Stuck in the middle.... Left, right, centre. It's a mess out there.

Friday, February 16, 2007

Arguing about Religion

Who isnt? Some interesting ones:

William Rees Mogg on why its best not to act against a church or religion:

Society has no choice but to act against a church or religion that attacks social order, as some Muslim groups do. In the reigns of Queen Elizabeth I or King James I the English Government was justified in acting against Catholic plots, though many Catholics were unjustly punished and were pushed into extremism. British policy in Ireland has never been forgiven.

The Catholic Church believes that doctrine would be prejudiced if Catholic agencies arranged adoption for same-sex couples. After 2000 years, the Church is not going to change its mind because of a vote in the House of Commons. In matters of faith and morals, the Catholic Church sees itself as sovereign, because it is teaching the doctrine of Jesus. The Church may not break British law, but it will certainly not break its own law.
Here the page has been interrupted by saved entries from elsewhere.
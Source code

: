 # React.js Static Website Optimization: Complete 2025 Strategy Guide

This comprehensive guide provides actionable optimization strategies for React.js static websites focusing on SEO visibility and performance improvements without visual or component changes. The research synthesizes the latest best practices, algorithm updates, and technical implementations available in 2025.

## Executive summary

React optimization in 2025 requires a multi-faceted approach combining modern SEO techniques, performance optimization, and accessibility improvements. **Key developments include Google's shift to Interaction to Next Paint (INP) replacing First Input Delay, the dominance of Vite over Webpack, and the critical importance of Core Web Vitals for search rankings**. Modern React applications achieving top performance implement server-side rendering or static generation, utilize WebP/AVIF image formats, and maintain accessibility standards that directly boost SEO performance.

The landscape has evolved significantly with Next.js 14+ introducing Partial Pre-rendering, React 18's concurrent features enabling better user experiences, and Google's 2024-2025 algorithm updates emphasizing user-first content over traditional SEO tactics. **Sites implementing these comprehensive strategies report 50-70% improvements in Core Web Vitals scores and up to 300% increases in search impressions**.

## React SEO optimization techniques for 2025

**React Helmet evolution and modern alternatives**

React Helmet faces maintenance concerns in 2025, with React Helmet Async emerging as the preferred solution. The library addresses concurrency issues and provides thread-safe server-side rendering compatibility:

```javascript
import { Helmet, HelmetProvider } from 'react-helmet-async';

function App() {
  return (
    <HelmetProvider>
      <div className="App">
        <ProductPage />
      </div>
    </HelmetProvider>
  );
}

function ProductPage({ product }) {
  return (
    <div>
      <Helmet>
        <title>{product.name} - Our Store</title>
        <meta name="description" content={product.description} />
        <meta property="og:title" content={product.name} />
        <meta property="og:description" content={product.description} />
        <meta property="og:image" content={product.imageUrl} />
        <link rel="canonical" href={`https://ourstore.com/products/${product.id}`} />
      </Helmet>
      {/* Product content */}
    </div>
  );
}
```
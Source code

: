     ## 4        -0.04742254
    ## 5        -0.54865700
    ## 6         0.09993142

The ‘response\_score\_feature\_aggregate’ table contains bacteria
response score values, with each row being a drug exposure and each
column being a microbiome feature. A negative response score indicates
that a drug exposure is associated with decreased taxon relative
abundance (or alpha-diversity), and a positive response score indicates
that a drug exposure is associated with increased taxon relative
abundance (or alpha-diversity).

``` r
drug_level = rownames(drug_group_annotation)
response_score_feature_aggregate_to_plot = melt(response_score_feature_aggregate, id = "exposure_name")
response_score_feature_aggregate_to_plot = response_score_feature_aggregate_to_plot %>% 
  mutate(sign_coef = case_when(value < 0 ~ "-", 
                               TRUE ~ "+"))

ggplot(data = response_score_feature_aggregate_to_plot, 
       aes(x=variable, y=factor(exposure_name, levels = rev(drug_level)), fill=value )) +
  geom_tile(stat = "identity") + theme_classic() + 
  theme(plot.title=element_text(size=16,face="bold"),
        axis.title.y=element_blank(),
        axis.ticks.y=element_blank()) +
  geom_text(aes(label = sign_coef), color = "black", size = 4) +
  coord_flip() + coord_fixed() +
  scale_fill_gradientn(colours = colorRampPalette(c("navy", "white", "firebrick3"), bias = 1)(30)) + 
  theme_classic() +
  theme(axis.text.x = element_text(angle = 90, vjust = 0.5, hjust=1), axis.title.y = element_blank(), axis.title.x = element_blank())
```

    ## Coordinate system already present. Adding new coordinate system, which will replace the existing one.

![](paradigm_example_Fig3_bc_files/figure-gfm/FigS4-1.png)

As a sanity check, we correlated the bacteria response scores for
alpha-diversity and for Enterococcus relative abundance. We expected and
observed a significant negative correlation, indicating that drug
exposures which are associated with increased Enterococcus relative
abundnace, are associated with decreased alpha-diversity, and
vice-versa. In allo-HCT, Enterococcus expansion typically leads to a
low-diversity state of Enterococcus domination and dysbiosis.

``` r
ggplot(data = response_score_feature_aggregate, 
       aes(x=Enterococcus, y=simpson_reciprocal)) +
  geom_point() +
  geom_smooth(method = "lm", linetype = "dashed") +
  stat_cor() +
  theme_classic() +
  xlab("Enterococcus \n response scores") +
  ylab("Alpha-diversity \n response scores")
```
A prudent prime minister knows the limits of his own authority. He can pass laws, but he cannot enforce consent. The great religions command strong loyalties. It would be a great mistake if the British Government decided to take them on, and a pity if the Leader of the Opposition supported a policy of compelled uniformity.
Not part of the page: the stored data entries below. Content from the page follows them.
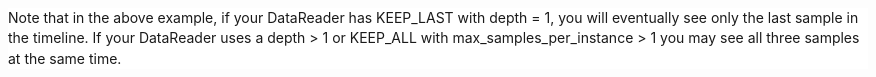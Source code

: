 Note that in the above example, if your DataReader has KEEP_LAST with depth = 1, you will eventually see only the
last sample in the timeline. If your DataReader uses a depth > 1 or KEEP_ALL with max_samples_per_instance > 1 you
may see all three samples at the same time.

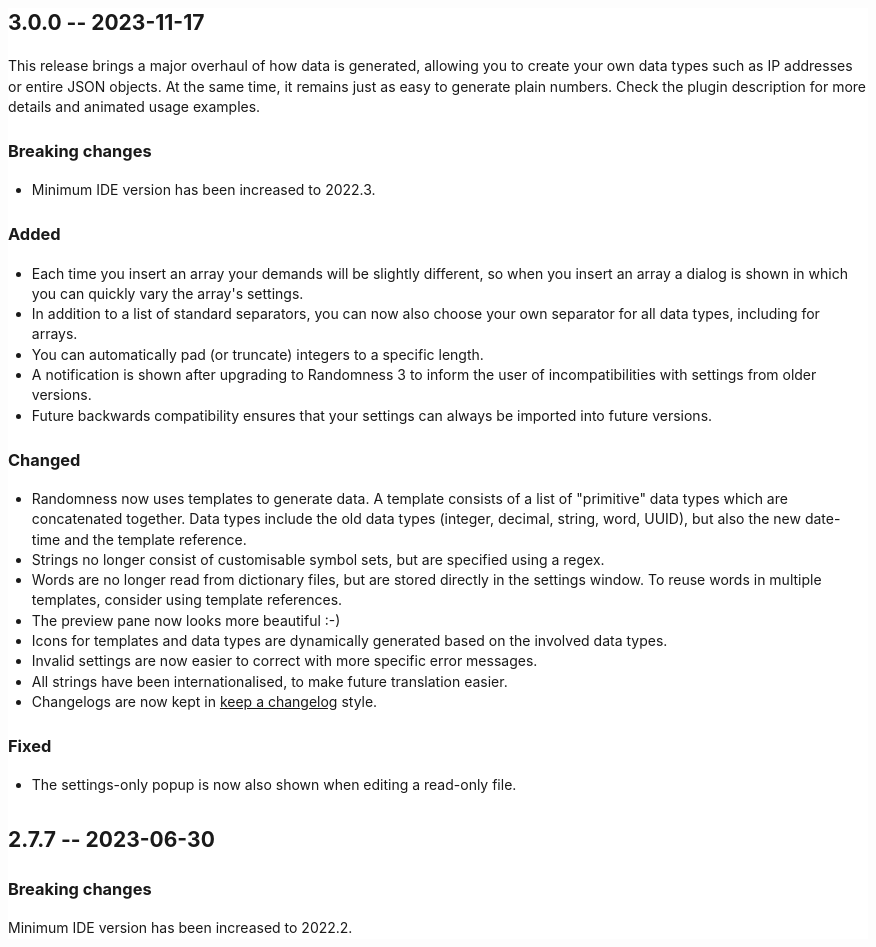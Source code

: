 ## 3.0.0 -- 2023-11-17
This release brings a major overhaul of how data is generated, allowing you to create your own data types such as IP
addresses or entire JSON objects.
At the same time, it remains just as easy to generate plain numbers.
Check the plugin description for more details and animated usage examples.

### Breaking changes
* Minimum IDE version has been increased to 2022.3.

### Added
* Each time you insert an array your demands will be slightly different, so when you insert an array a dialog is shown
  in which you can quickly vary the array's settings.
* In addition to a list of standard separators, you can now also choose your own separator for all data types, including
  for arrays.
* You can automatically pad (or truncate) integers to a specific length.
* A notification is shown after upgrading to Randomness 3 to inform the user of incompatibilities with settings from
  older versions.
* Future backwards compatibility ensures that your settings can always be imported into future versions.

### Changed
* Randomness now uses templates to generate data.
  A template consists of a list of "primitive" data types which are concatenated together.
  Data types include the old data types (integer, decimal, string, word, UUID), but also the new date-time and the
  template reference.
* Strings no longer consist of customisable symbol sets, but are specified using a regex.
* Words are no longer read from dictionary files, but are stored directly in the settings window. To reuse words in
  multiple templates, consider using template references.
* The preview pane now looks more beautiful :-)
* Icons for templates and data types are dynamically generated based on the involved data types.
* Invalid settings are now easier to correct with more specific error messages.
* All strings have been internationalised, to make future translation easier.
* Changelogs are now kept in [keep a changelog](https://keepachangelog.com/en/1.0.0/) style.

### Fixed
* The settings-only popup is now also shown when editing a read-only file.


## 2.7.7 -- 2023-06-30
### Breaking changes
Minimum IDE version has been increased to 2022.2.
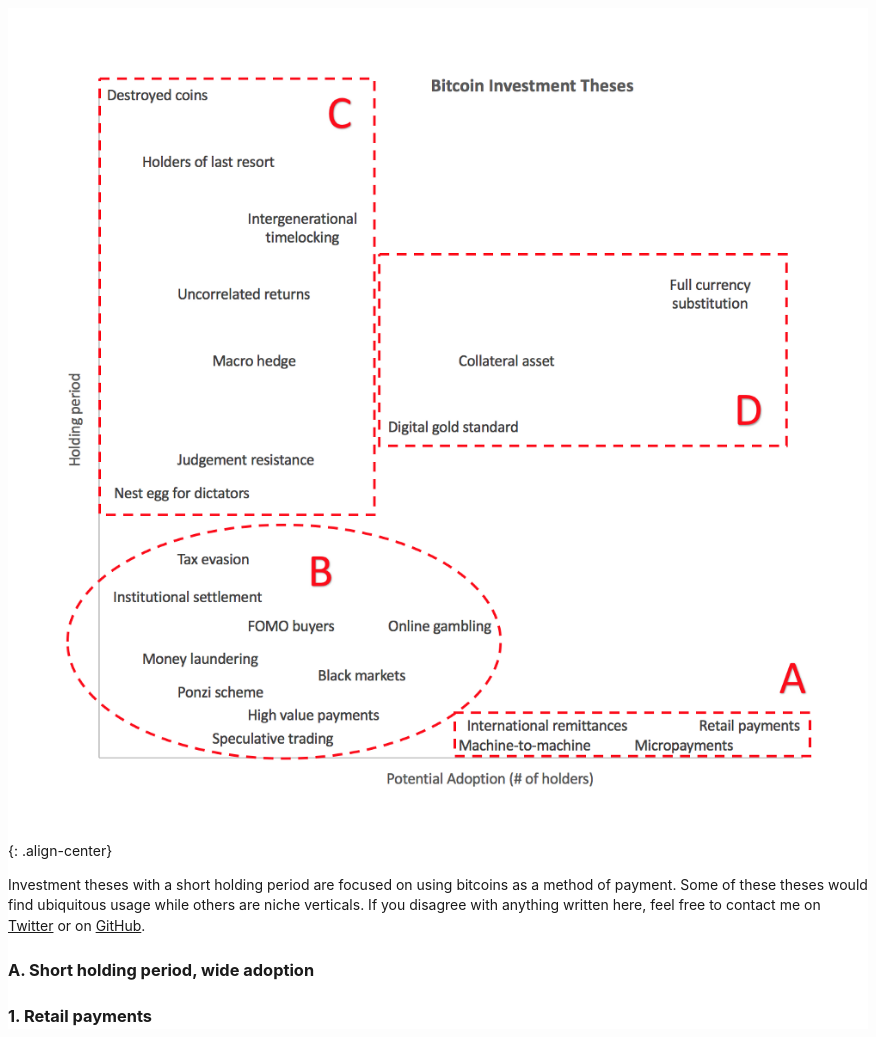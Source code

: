 ![](/assets/images/cy18/cy18q2m6/pr-2.png){: .align-center}

Investment theses with a short holding period are focused on using bitcoins as a method of payment. Some of these theses would find ubiquitous usage while others are niche verticals. If you disagree with anything written here, feel free to contact me on [Twitter](https://twitter.com/pierre_rochard) or on [GitHub](https://github.com/PierreRochard/bitcoin-investment-theses/issues/new).

### A. Short holding period, wide adoption

### 1. Retail payments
David Vance on the influx of eastern europeans:

So, the reformation is now in reverse, with the decline of the Protestant faith accelerating as the Anglican Church totally fails to stand up for Christian principles, and the only real leadership is that being shown by the Roman Catholic church. I make no apologies for my fundamentalist Protestantism and I wonder about this massive influx of Roman Catholicism coinciding with the tenure of a Labour Government containing prominent Roman Catholics and whose historical inner city voting base is Roman Catholic.
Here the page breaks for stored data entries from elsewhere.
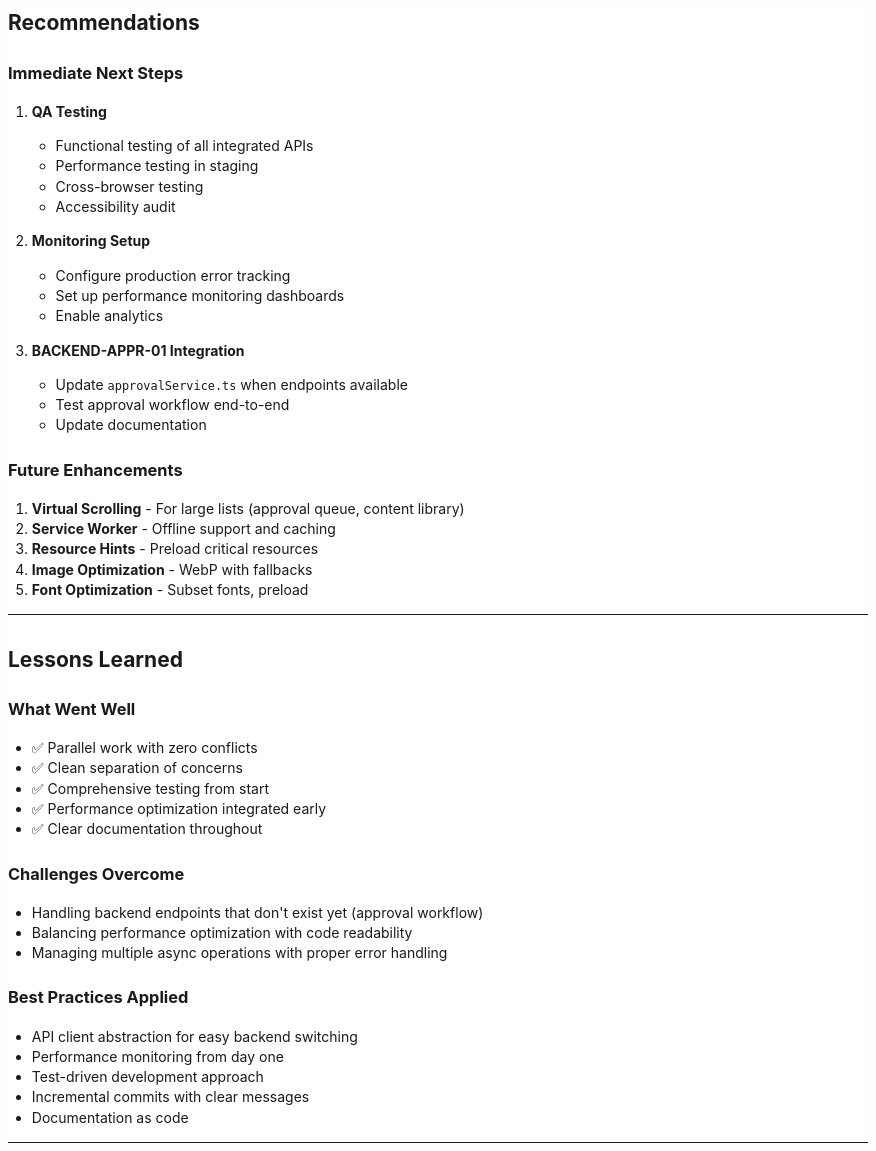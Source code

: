 ## Recommendations

### Immediate Next Steps
1. **QA Testing**
   - Functional testing of all integrated APIs
   - Performance testing in staging
   - Cross-browser testing
   - Accessibility audit

2. **Monitoring Setup**
   - Configure production error tracking
   - Set up performance monitoring dashboards
   - Enable analytics

3. **BACKEND-APPR-01 Integration**
   - Update `approvalService.ts` when endpoints available
   - Test approval workflow end-to-end
   - Update documentation

### Future Enhancements
1. **Virtual Scrolling** - For large lists (approval queue, content library)
2. **Service Worker** - Offline support and caching
3. **Resource Hints** - Preload critical resources
4. **Image Optimization** - WebP with fallbacks
5. **Font Optimization** - Subset fonts, preload

---

## Lessons Learned

### What Went Well
- ✅ Parallel work with zero conflicts
- ✅ Clean separation of concerns
- ✅ Comprehensive testing from start
- ✅ Performance optimization integrated early
- ✅ Clear documentation throughout

### Challenges Overcome
- Handling backend endpoints that don't exist yet (approval workflow)
- Balancing performance optimization with code readability
- Managing multiple async operations with proper error handling

### Best Practices Applied
- API client abstraction for easy backend switching
- Performance monitoring from day one
- Test-driven development approach
- Incremental commits with clear messages
- Documentation as code

---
James at Nourishing Obscurity on seperating Church and State

The separation of state and religion should be sacrosanct. There is no place for any religion to be aggressively and temporally enforced. Religion is a personal belief. That’s all. Better one person who truly believes than a billion who are coerced.......Christianity, having no secular basis, therefore cannot be a state religion. Thus, to compare adherents of different religions, as if numerical supremacy has anything to do with it, is illogical. On the other hand, the state can claim to nominally support a certain religion, e.g. Christianity but that’s as far as it goes. This was clearly demonstrated in the discussion with Pilate - JC was the first to argue for the separation of Church and State

Steve at Pub Philosopher on concessions, the road to Sharia', one of several posts: is likely that there will be increasing demands for Muslims to be allowed to live under Sharia. For this reason, any concessions to religious minorities, whoever they are, would be extremely unwise. You may not agree that adoption agencies should be compelled to help gay people adopt children, or that hotel owners should be forced to accept bookings from gay couples but if a law is passed there should be no exemptions. Allowing people to obey a different set of laws on the grounds that they have a strong religious belief would set a dangerous precedent.

Into a few of which ive put my oar as I try to work it all out.